● WORK TO BE COMPLETED: Scan the records for the string "default" and state how many lines contain it, using the number alone.
== DATASET RECORDS ==
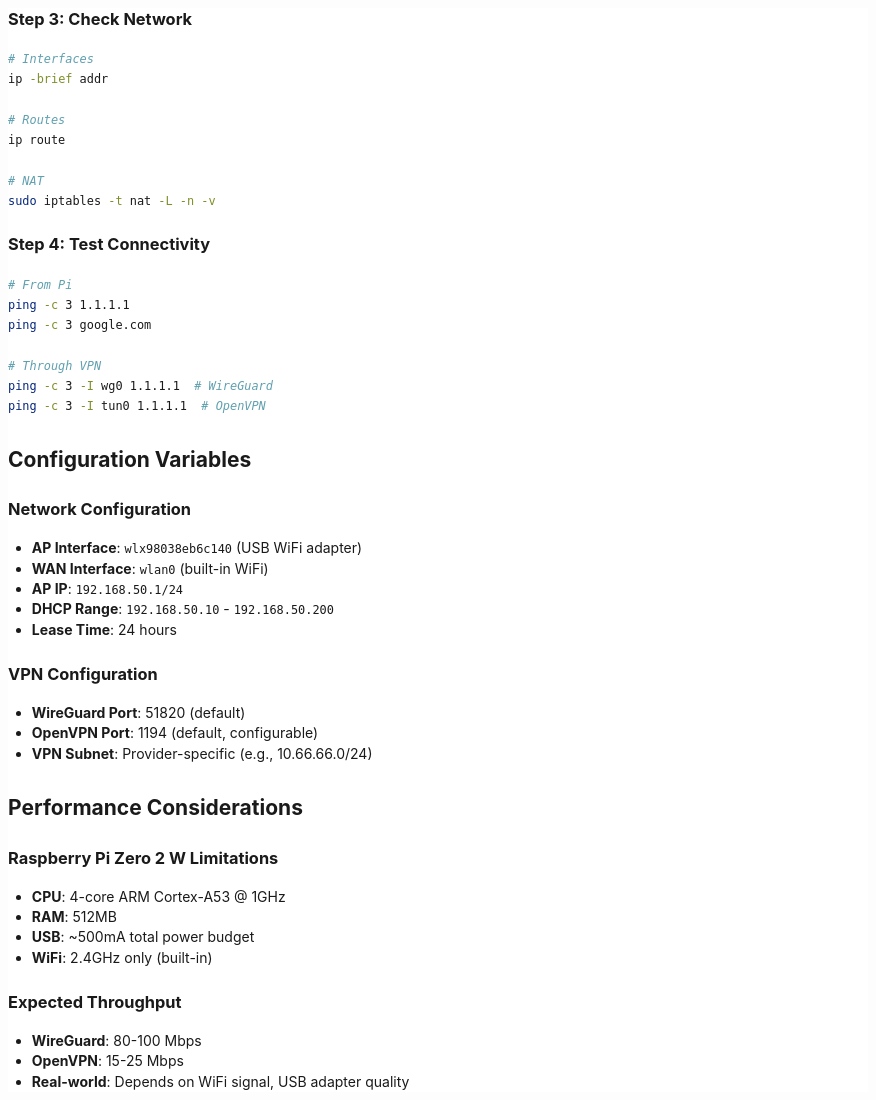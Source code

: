 ### Step 3: Check Network
```bash
# Interfaces
ip -brief addr

# Routes
ip route

# NAT
sudo iptables -t nat -L -n -v
```

### Step 4: Test Connectivity
```bash
# From Pi
ping -c 3 1.1.1.1
ping -c 3 google.com

# Through VPN
ping -c 3 -I wg0 1.1.1.1  # WireGuard
ping -c 3 -I tun0 1.1.1.1  # OpenVPN
```

## Configuration Variables

### Network Configuration
- **AP Interface**: `wlx98038eb6c140` (USB WiFi adapter)
- **WAN Interface**: `wlan0` (built-in WiFi)
- **AP IP**: `192.168.50.1/24`
- **DHCP Range**: `192.168.50.10` - `192.168.50.200`
- **Lease Time**: 24 hours

### VPN Configuration
- **WireGuard Port**: 51820 (default)
- **OpenVPN Port**: 1194 (default, configurable)
- **VPN Subnet**: Provider-specific (e.g., 10.66.66.0/24)

## Performance Considerations

### Raspberry Pi Zero 2 W Limitations
- **CPU**: 4-core ARM Cortex-A53 @ 1GHz
- **RAM**: 512MB
- **USB**: ~500mA total power budget
- **WiFi**: 2.4GHz only (built-in)

### Expected Throughput
- **WireGuard**: 80-100 Mbps
- **OpenVPN**: 15-25 Mbps
- **Real-world**: Depends on WiFi signal, USB adapter quality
===
● FINAL ANSWER: 2